Damaging mutations in nucleotide excision repair, base excision repair and non-homologous end joining genes are enriched in ER+ patient tumors
To further understand the involvement of DDR genes in ER+ breast cancer, incidence of damaging versus nondamaging missense mutations (as predicted by SIFT; refs. 25, 26) was analyzed in pretreatment biopsies from NeoAI (Supplementary Table S1). In this analysis, genes from SSBR pathways showed significant enrichment for damaging mutations when compared with all other genes in the genome, whereas DSBR genes did not (Fig. 4A). Enrichment for damaging and tolerant mutations over genome-wide frequency was then assessed for each individual DDR pathway in NeoAI (Supplementary Fig. S5). Damaging mutations were enriched in genes of NER, BER, NHEJ, and HR pathways (FDR < 0.05), but tolerant mutations were not, potentially indicating a selection for deleterious mutations in these pathways during tumor evolution. Damaging mutations were also enriched in genes of FA pathway, but nondamaging mutations showed even higher enrichment, suggesting that any role for FA gene mutation in ER+ breast cancer is likely complex (Supplementary Fig. S5). Enrichment for deleterious (frameshift/nonsense; FS/NS) over missense (MS) mutations in ER+ patient tumors was validated in TCGA for genes of BER and NHEJ, but not HR and FA, pathways, although due to limited follow-up time in this dataset, similar validation could not be obtained for NER (Fig. 4B). To facilitate rigorous statistical analysis, P values were generated by comparing the proportion of somatic FS/NS:MS mutations in each DDR pathway in patients who were alive, to a control set of genes that have not been implicated as cancer drivers (SYNE1, MYH7, NEB). Together, these enrichment analyses promote the postulate that NER, BER, and NHEJ gene mutations may be ER+ breast cancer drivers.
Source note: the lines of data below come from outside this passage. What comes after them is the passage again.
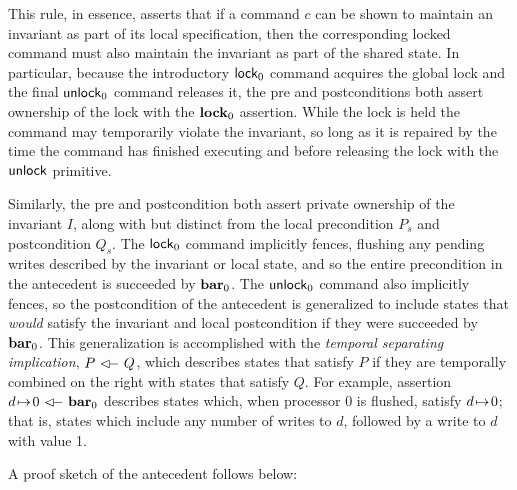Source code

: \documentclass[11pt]{report}
\begin{document}
This rule, in essence, asserts that if a command $c$ can be shown to maintain an invariant as part of its local specification, then the corresponding locked command must also maintain the invariant as part of the shared state. In particular, because the introductory $\operatorname{\mathsf{lock}}_0$ command acquires the global lock and the final $\operatorname{\mathsf{unlock}}_0$ command releases it, the pre and postconditions both assert ownership of the lock with the $\mathbf{lock}_{0}$ assertion. While the lock is held the command may temporarily violate the invariant, so long as it is repaired by the time the command has finished executing and before releasing the lock with the $\operatorname{\mathsf{unlock}}$ primitive. 

Similarly, the pre and postcondition both assert private ownership of the invariant $I$, along with but distinct from the local precondition $P_s$ and postcondition $Q_s$. The $\operatorname{\mathsf{lock}}_0$ command implicitly fences, flushing any pending writes described by the invariant or local state, and so the entire precondition in the antecedent is succeeded by $\mathbf{bar}_{0}$. The $\operatorname{\mathsf{unlock}}_0$ command also implicitly fences, so the postcondition of the antecedent is generalized to include states that \emph{would} satisfy the invariant and local postcondition if they were succeeded by $\mathbf{bar}_{0}$. This generalization is accomplished with the \emph{temporal separating implication}, $P \fseqri Q$, which describes states that satisfy $P$ if they are temporally combined on the right with states that satisfy $Q$. For example, assertion $d \fpointsto 0 \fseqri \fbar{0}$ describes states which, when processor 0 is flushed, satisfy $d \!\mapsto\! 0$; that is, states which include any number of writes to $d$, followed by a write to $d$ with value 1. 

A proof sketch of the antecedent follows below: 
\end{document}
To address associations with clinical outcomes more directly, Cox regression analysis was conducted for tumors with mutations in each DDR pathway in two datasets: TCGA and MSKCC-IMPACT (Fig. 4C). TCGA has whole-exome sequencing data from >800 ER+ breast tumors, while MSKCC-IMPACT has targeted sequencing of a selected panel of genes (including a subset of DDR genes) in >300 ER+ primary breast tumors. Among the SSBR pathways, mutations in NER (ERCC2–5) and BER genes each associated with significantly higher HR in MSKCC-IMPACT and TCGA databases, respectively (Fig. 4C), validating observations made in the gene expression (Fig. 2) and enrichment analyses described above (Fig. 4A and B; Supplementary Fig. S5). Association of NER gene mutations in TCGA and BER gene mutations in MSKCC-IMPACT could not be made because of median follow-up being <6 months in either case.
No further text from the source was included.